Aus diesem neuen System folgt, dass der Verteidiger nunmehr nicht mehr den höheren Aufwand und die größeren Schwierigkeiten zu begründen braucht, wenn sich der Mandant nicht auf freiem Fuß befindet. Er darf also von vornherein in Folge des Zuschlags eine höhere Gebühr abrechnen.

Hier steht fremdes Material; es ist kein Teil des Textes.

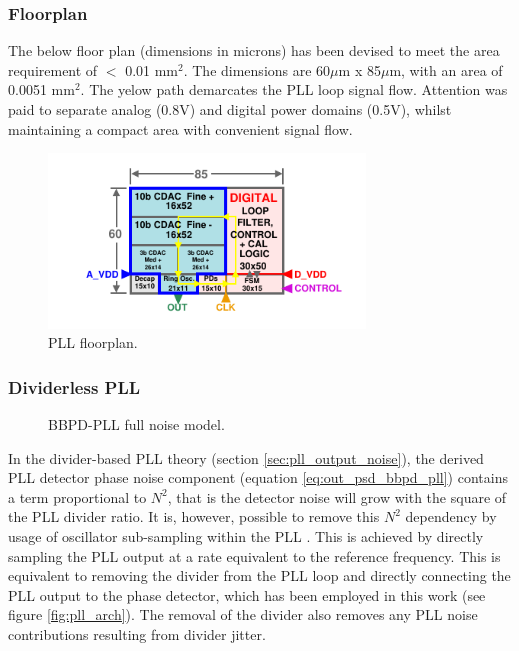 	\subsubsection{Floorplan}
	The below floor plan (dimensions in microns) has been devised to meet the area requirement of $<$ 0.01 mm$^2$. The dimensions are 60$\mu$m x 85$\mu$m, with an area of 0.0051 mm$^2$. The yelow path demarcates the PLL loop signal flow. Attention was paid to separate analog (0.8V) and digital power domains (0.5V), whilst maintaining a compact area with convenient signal flow.
		\begin{figure}[htb!]
	        \centering
	        \includegraphics[width=0.75\textwidth, angle=0]{./figs/design/pll_floorplan3}
		    \caption{PLL floorplan.}
		\end{figure}

\subsubsection{Dividerless PLL}

\begin{figure}[htb!]
	\center
	\caption{BBPD-PLL full noise model.}
	\label{fig:bbpll_full_noise}
\end{figure}

In the divider-based PLL theory (section \ref{sec:pll_output_noise}), the derived PLL detector phase noise component (equation \ref{eq:out_psd_bbpd_pll}) contains a term proportional to $N^2$, that is the detector noise will grow with the square of the PLL divider ratio. It is, however, possible to remove this $N^2$ dependency by usage of oscillator sub-sampling within the PLL \cite{Gao2015}. This is achieved by directly sampling the PLL output at a rate equivalent to the reference frequency. This is equivalent to removing the divider from the PLL loop and directly connecting the PLL output to the phase detector, which has been employed in this work (see figure \ref{fig:pll_arch}). The removal of the divider also removes any PLL noise contributions resulting from divider jitter. 


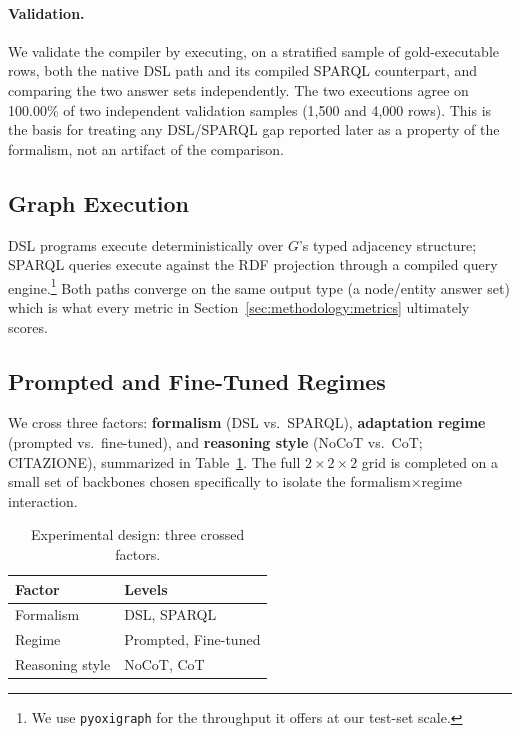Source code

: \paragraph{Validation.} We validate the compiler by executing, on a stratified sample of gold-executable rows, both the native DSL path and its compiled SPARQL counterpart, and comparing the two answer sets independently. The two executions agree on 100.00\% of two independent validation samples (1{,}500 and 4{,}000 rows). This is the basis for treating any DSL/SPARQL gap reported later as a property of the formalism, not an artifact of the comparison.

\subsection{Graph Execution}
\label{sec:methodology:executor}

DSL programs execute deterministically over $G$'s typed adjacency structure; SPARQL queries execute against the RDF projection through a compiled query engine.\footnote{We use \texttt{pyoxigraph} for the throughput it offers at our test-set scale.} Both paths converge on the same output type (a node/entity answer set) which is what every metric in Section~\ref{sec:methodology:metrics} ultimately scores.

\subsection{Prompted and Fine-Tuned Regimes}
\label{sec:methodology:regimes}

We cross three factors: \textbf{formalism} (DSL vs.\ SPARQL), \textbf{adaptation regime} (prompted vs.\ fine-tuned), and \textbf{reasoning style} (NoCoT vs.\ CoT; CITAZIONE), summarized in Table~\ref{tab:design}. The full $2{\times}2{\times}2$ grid is completed on a small set of backbones chosen specifically to isolate the formalism$\times$regime interaction.

\begin{table}[t]
\centering
\small
\begin{tabular}{ll}
\toprule
\textbf{Factor} & \textbf{Levels} \\
\midrule
Formalism & DSL, SPARQL \\
Regime & Prompted, Fine-tuned \\
Reasoning style & NoCoT, CoT \\
\bottomrule
\end{tabular}
\caption{Experimental design: three crossed factors.}
\label{tab:design}
\end{table}

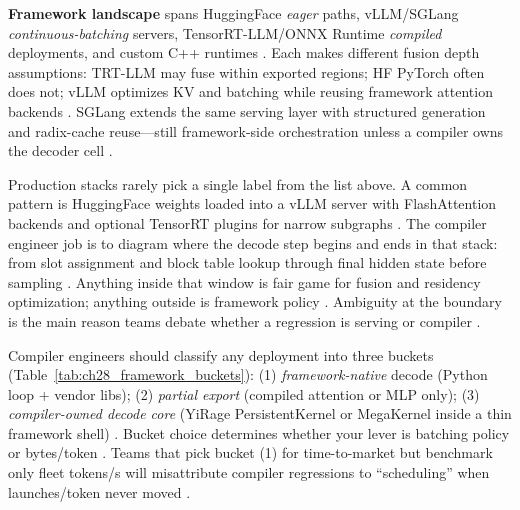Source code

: \textbf{Framework landscape} spans HuggingFace \emph{eager} paths, vLLM/SGLang \emph{continuous-batching} servers, TensorRT-LLM/ONNX Runtime \emph{compiled} deployments, and custom C++ runtimes \citep{kwon2023vllm,patel2025llminference,dlbook,chen2020compilerbasedhardw,yirage2026}. Each makes different fusion depth assumptions: TRT-LLM may fuse within exported regions; HF PyTorch often does not; vLLM optimizes KV and batching while reusing framework attention backends \citep{patel2025llminference,dao2022flashattention,dao2023flashdecoding,memoryfloor2026,taxbreak2026}. SGLang extends the same serving layer with structured generation and radix-cache reuse---still framework-side orchestration unless a compiler owns the decoder cell \citep{patel2025llminference,kwon2023vllm,yirage2026}.

Production stacks rarely pick a single label from the list above. A common pattern is HuggingFace weights loaded into a vLLM server with FlashAttention backends and optional TensorRT plugins for narrow subgraphs \citep{kwon2023vllm,patel2025llminference,dao2022flashattention,dao2023flashdecoding,taxbreak2026,memoryfloor2026,yirage2026,chen2020compilerbasedhardw,dlbook}. The compiler engineer job is to diagram where the decode step begins and ends in that stack: from slot assignment and block table lookup through final hidden state before sampling \citep{kwon2023vllm,yirage2026,chen2020compilerbasedhardw,patel2025llminference,memoryfloor2026,taxbreak2026,dao2022flashattention,dlbook}. Anything inside that window is fair game for fusion and residency optimization; anything outside is framework policy \citep{patel2025llminference,yirage2026,chen2020compilerbasedhardw,kwon2023vllm,taxbreak2026,memoryfloor2026,dlbook}. Ambiguity at the boundary is the main reason teams debate whether a regression is serving or compiler \citep{taxbreak2026,memoryfloor2026,patel2025llminference,yirage2026,chen2020compilerbasedhardw,kwon2023vllm,dlbook}.

Compiler engineers should classify any deployment into three buckets (Table~\ref{tab:ch28_framework_buckets}): (1) \emph{framework-native} decode (Python loop + vendor libs); (2) \emph{partial export} (compiled attention or MLP only); (3) \emph{compiler-owned decode core} (YiRage PersistentKernel or MegaKernel inside a thin framework shell) \citep{yirage2026,chen2020compilerbasedhardw,nvidia2024cudagraphs,liu2024deepseekv3,kwon2023vllm,patel2025llminference,taxbreak2026,memoryfloor2026,dlbook}. Bucket choice determines whether your lever is batching policy or bytes/token \citep{patel2025llminference,taxbreak2026,memoryfloor2026,yirage2026}. Teams that pick bucket (1) for time-to-market but benchmark only fleet tokens/s will misattribute compiler regressions to ``scheduling'' when launches/token never moved \citep{taxbreak2026,memoryfloor2026,patel2025llminference}.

Das Entstehen tatsächlicher Erschwernisse ist für die Gewährung des Haftzuschlags nach Abs. 4 nicht erforderlich.[15]

 

Rz. 40

Nur dann, wenn überdurchschnittlicher Aufwand oder überdurchschnittliche Schwierigkeiten etc. dadurch entstanden sind, dass sich der Mandant nicht auf freiem Fuß befand, und er deshalb über der Mittelgebühr abrechnen will, muss er dies nach wie vor begründen, jetzt allerdings nur im Rahmen des § 14 Abs. 1. Eine zusätzliche Begründung, wieso der einfache Gebührenrahmen ohne Zuschlag nicht ausreicht, ist dagegen nie erforderlich.

 

Rz. 41

Andererseits ist hier zu berücksichtigen, dass zusätzliche Tätigkeiten durch Haftprüfungstermine nur noch eingeschränkt Gebühren erhöhend berücksichtigt werden dürfen, da diese nach VV 4102 jetzt eine eigene Gebühr auslösen.

[15] OLG Nürnberg AGS 2013, 15 = RVGreport 2013, 18 = RVGprof. 2013, 27 u. 63; AG Hanau 19.5.2009 – 50 Ds 4200 Js 20340/07.